Hey all! I'm having a problem using the bulk_save_objects function.
Background: I'm working on an application that updates state in a database from an external feed. The process is: I read the feed, convert the data into SQLAlchemy objects which are detached from the session and then call session.merge on each one. The merge can result in an insert or an update, depending on if the entity has been seen before.
Given the number of objects I'm working with, this has turned out to be very CPU intensive in production. I've profiled it, and most of the work is in the merge operation. So, I want to use bulk_save_objects to speed things up and in my case the tradeoffs (lack of cascading etc.) are 100% worth it.
Problem: I can't get bulk_save_objects to do updates; no matter what, it tries to insert and this results in primary key constraint failures:
sqlalchemy.exc.IntegrityError: (psycopg2.errors.UniqueViolation) duplicate key value violates unique constraint "trip_pkey"

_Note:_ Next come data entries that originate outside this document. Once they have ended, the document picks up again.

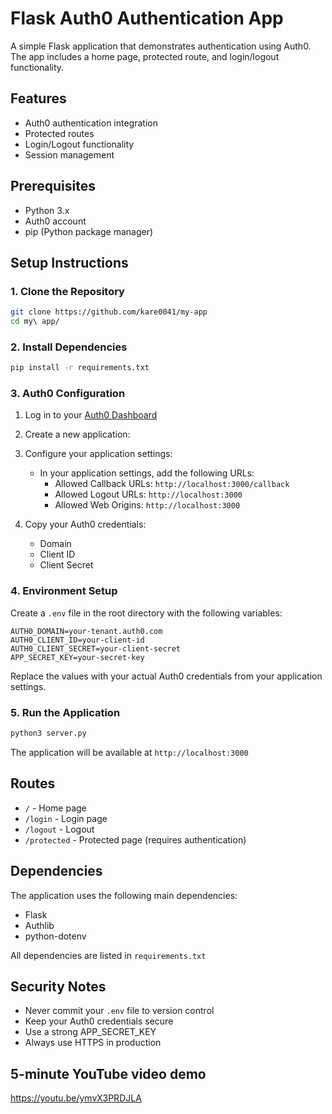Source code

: # Flask Auth0 Authentication App

A simple Flask application that demonstrates authentication using Auth0. The app includes a home page, protected route, and login/logout functionality.

## Features

- Auth0 authentication integration
- Protected routes
- Login/Logout functionality
- Session management

## Prerequisites

- Python 3.x
- Auth0 account
- pip (Python package manager)

## Setup Instructions

### 1. Clone the Repository

```bash
git clone https://github.com/kare0041/my-app
cd my\ app/
```

### 2. Install Dependencies

```bash
pip install -r requirements.txt
```

### 3. Auth0 Configuration

1. Log in to your [Auth0 Dashboard](https://manage.auth0.com/)
2. Create a new application:
3. Configure your application settings:
   - In your application settings, add the following URLs:
     - Allowed Callback URLs: `http://localhost:3000/callback`
     - Allowed Logout URLs: `http://localhost:3000`
     - Allowed Web Origins: `http://localhost:3000`

4. Copy your Auth0 credentials:
   - Domain
   - Client ID
   - Client Secret

### 4. Environment Setup

Create a `.env` file in the root directory with the following variables:

```env
AUTH0_DOMAIN=your-tenant.auth0.com
AUTH0_CLIENT_ID=your-client-id
AUTH0_CLIENT_SECRET=your-client-secret
APP_SECRET_KEY=your-secret-key
```

Replace the values with your actual Auth0 credentials from your application settings.

### 5. Run the Application

```bash
python3 server.py
```

The application will be available at `http://localhost:3000`

## Routes

- `/` - Home page
- `/login` - Login page
- `/logout` - Logout
- `/protected` - Protected page (requires authentication)

## Dependencies

The application uses the following main dependencies:
- Flask
- Authlib
- python-dotenv

All dependencies are listed in `requirements.txt`

## Security Notes

- Never commit your `.env` file to version control
- Keep your Auth0 credentials secure
- Use a strong APP_SECRET_KEY
- Always use HTTPS in production

## 5-minute YouTube video demo

https://youtu.be/ymvX3PRDJLA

Having read the documentation, I'm pretty sure the problem relates to this comment in the docs:
For each object, whether the object is sent as an INSERT or an UPDATE is dependent on the same rules used by the Session
in traditional operation; if the object has the InstanceState.key
attribute set, then the object is assumed to be “detached” and will result in an UPDATE. Otherwise, an INSERT is used.
In all cases I'm not playing with the instance state. I'm essentially manually stamping primary keys on detached objects, so I'm guessing SQLAlchemy thinks it needs to insert? Any suggestions for how I can proceed?
Thanks!
James